The second own goal should be the bigger worry at Labour HQ however, as it’s both symptomatic of their ongoing problems with message discipline and (worse) indicative of the fact that even major policy positions haven’t in fact been thought through.

It went a little something like this…

We ran through a couple of hours where the Leader, the Shadow Chancellor and the Shadow Foreign Secretary were offered (literally) tens of opportunities to rule out a second referendum on Brexit. They failed to do so. A story began to gain momentum that perhaps Labour might try to outflank the LibDems with an offering to put the eventual Brexit deal to the people for their verdict. It would be a tricky sell in Labour heartlands but a defensible policy with some merit nevertheless. It would certainly be bold.

You began to suspect something was amiss as Corbyn struggled desperately to keep the focus during the morning on his intended “people vs the establishment” takeaway from the speech. Even an idiot would understand that you don’t leak details of a huge policy bombshell during a set-piece speech which is intended to define the overall arc of the campaign to come. And you certainly don’t do it during a speech in which the Leader is trying again to claim that this election is note all about Brexit (it is).

It was safe at this stage to conjecture with some confidence that one of two things was happening. Either this was an actual policy (a Brexit 2 referendum) and the presentation had gone massively (stupendously) wrong. Or else this was not in fact policy and a chancer in the press-pack was prodding for a weakness. I which case Labour should define their position right away my making it clear that it is not policy to have a second referendum and it will not be in the manifesto. In that scenario, the story isn’t even born.
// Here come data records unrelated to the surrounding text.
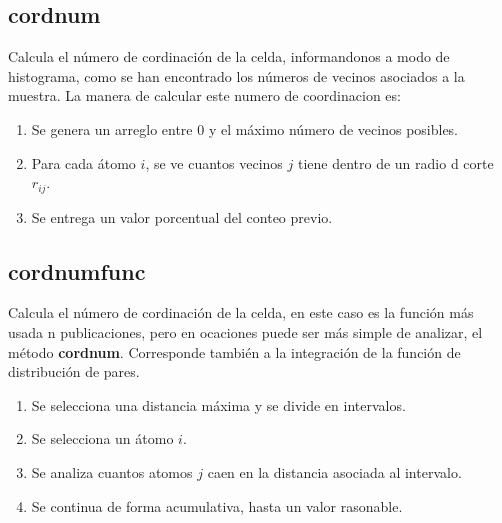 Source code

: \subsection{cordnum}
Calcula el n\'umero de cordinaci\'on de la celda, informandonos a modo de histograma, como se han encontrado los n\'umeros de vecinos asociados a la muestra. La manera de calcular este numero de coordinacion es:
\begin{enumerate}
 \item Se genera un arreglo entre 0 y el m\'aximo n\'umero de vecinos posibles.
 \item Para cada \'atomo $i$, se ve cuantos vecinos $j$ tiene dentro de un radio d corte $r_{ij}$.
 \item Se entrega un valor porcentual del conteo previo.
\end{enumerate}



\subsection{cordnumfunc}
Calcula el n\'umero de cordinaci\'on de la celda, en este caso es la funci\'on m\'as usada n publicaciones, pero en ocaciones puede ser m\'as simple de analizar, el m\'etodo \textbf{cordnum}. Corresponde tambi\'en a la integraci\'on de la funci\'on de distribuci\'on de pares.
\begin{enumerate}
 \item Se selecciona una distancia m\'axima y se divide en intervalos.
 \item Se selecciona un \'atomo $i$.
 \item Se analiza cuantos atomos $j$ caen en la distancia asociada al intervalo.
 \item Se continua de forma acumulativa, hasta un valor rasonable.
\end{enumerate}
But that’s not what happened.

Initially when asked, Corbyn rambled about the kind of relationship he would like to see with Europe. This gave the media their “no denial” angle on a story which would obviously shoot straight to the top of bulletins (because it’s newsworthy, not because of some grand conspiracy). If that weren’t bad enough he again failed to rule it out, made worse by Thornbury and McDonnell (in particular) failing on more than a dozen occasions to put the record straight. A denial then followed from the Labour press office which still fell short of categorically ruling out a second referendum before finally, hours after the speech which had now been largely overshadowed, the Leader’s office confirmed this was not and would not be Labour policy.

Blowing in the wind

The only realistic takeaway from the whole episode is that, prior to this afternoon, Labour had not actually decided whether or not they would be in favour of holding a second referendum. It could be argued that the option hadn’t even crossed their mind until the question had been put, though that’s (hopefully) a stretch. Whatever the case, it would certainly seem that such an important decision was actually reached over the course of a few hours under pressure from the media for clarification.

This should have been a simple answer on a key point of policy that was worked through in advance. Instead it overshadowed a good speech with genuinely interesting content.
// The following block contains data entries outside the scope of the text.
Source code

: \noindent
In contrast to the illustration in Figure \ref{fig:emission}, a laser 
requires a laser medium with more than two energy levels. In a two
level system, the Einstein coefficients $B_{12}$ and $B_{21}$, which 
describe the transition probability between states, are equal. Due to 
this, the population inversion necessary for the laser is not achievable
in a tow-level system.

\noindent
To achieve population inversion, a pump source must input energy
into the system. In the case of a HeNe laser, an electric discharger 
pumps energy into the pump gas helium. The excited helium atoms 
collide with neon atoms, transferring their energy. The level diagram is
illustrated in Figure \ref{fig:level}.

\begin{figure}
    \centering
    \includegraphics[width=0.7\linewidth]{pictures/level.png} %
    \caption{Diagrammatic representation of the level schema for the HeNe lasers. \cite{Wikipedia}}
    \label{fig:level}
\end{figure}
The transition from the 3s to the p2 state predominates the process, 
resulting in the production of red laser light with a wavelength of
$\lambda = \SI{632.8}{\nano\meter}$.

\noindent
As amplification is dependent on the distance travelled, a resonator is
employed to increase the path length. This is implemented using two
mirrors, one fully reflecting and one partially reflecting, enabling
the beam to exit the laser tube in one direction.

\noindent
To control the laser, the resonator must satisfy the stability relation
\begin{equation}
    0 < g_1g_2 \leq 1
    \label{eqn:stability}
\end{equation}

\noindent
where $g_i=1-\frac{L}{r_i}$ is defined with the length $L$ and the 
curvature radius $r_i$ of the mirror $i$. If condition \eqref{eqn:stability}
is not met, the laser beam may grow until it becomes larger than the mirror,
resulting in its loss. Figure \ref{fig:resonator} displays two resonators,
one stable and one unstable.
General election campaigns are brutal and they shine spotlights on weaknesses. Already, Labour’s twin weaknesses of communications and agreed policy are on display for all to see.
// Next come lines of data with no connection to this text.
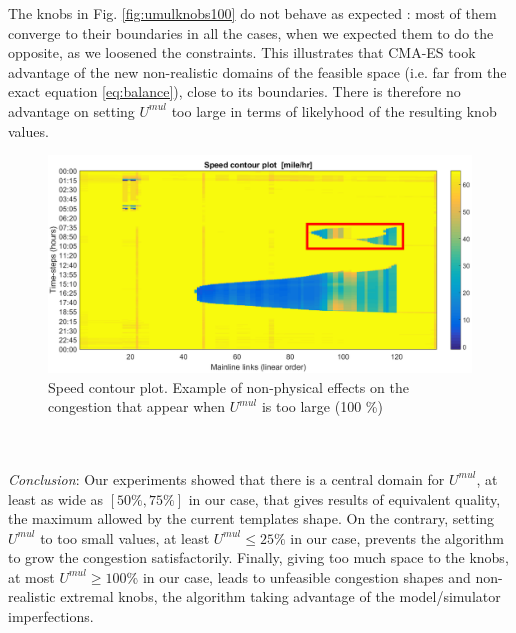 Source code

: The knobs in Fig. \ref{fig:umulknobs100} do not behave as expected : most of them converge to their boundaries in all the cases, when we expected them to do the opposite, as we loosened the constraints. This illustrates that CMA-ES took advantage of the new non-realistic domains of the feasible space (i.e. far from the exact equation \ref{eq:balance}), close to its boundaries. There is therefore no advantage on setting $U^{mul}$ too large in terms of likelyhood of the resulting knob values.
\begin{figure}[!h]
	\caption{Speed contour plot. Example of non-physical effects on the congestion that appear when $U^{mul}$ is too large (100 \%)}
	\label{fig:badcontourplot}
	\includegraphics[width=7in]{figures/results_figures/Umul/badcontourplot.png}
\end{figure}
\\
\\
\emph{Conclusion}: Our experiments showed that there is a central domain for $U^{mul}$, at least as wide as $[50\% , 75\% ]$ in our case, that gives results of equivalent quality, the maximum allowed by the current templates shape. On the contrary, setting $U^{mul}$ to too small values, at least $U^{mul}\leq 25\% $ in our case, prevents the algorithm to grow the congestion satisfactorily. Finally, giving too much space to the knobs, at most $U^{mul}\geq 100\%$ in our case, leads to unfeasible congestion shapes and non-realistic extremal knobs, the algorithm taking advantage of the model/simulator imperfections.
Until Labour can get hold of their messaging (which in truth can’t happen while they don’t have hold of their policies) they will continue to suffer from foot in mouth disease. And that will play directly into the “captain chaos” trap that the Tories have laid from the outset.

Those are the innate weaknesses which explain why Labour are 24 points behind in the polls today. These are unpalatable truths but until such issues are addressed (and a General Election is hardly the time to address them) Labour will continually be pushing boulders uphill.

And that’s not easy when your feet are planted firmly in your mouth.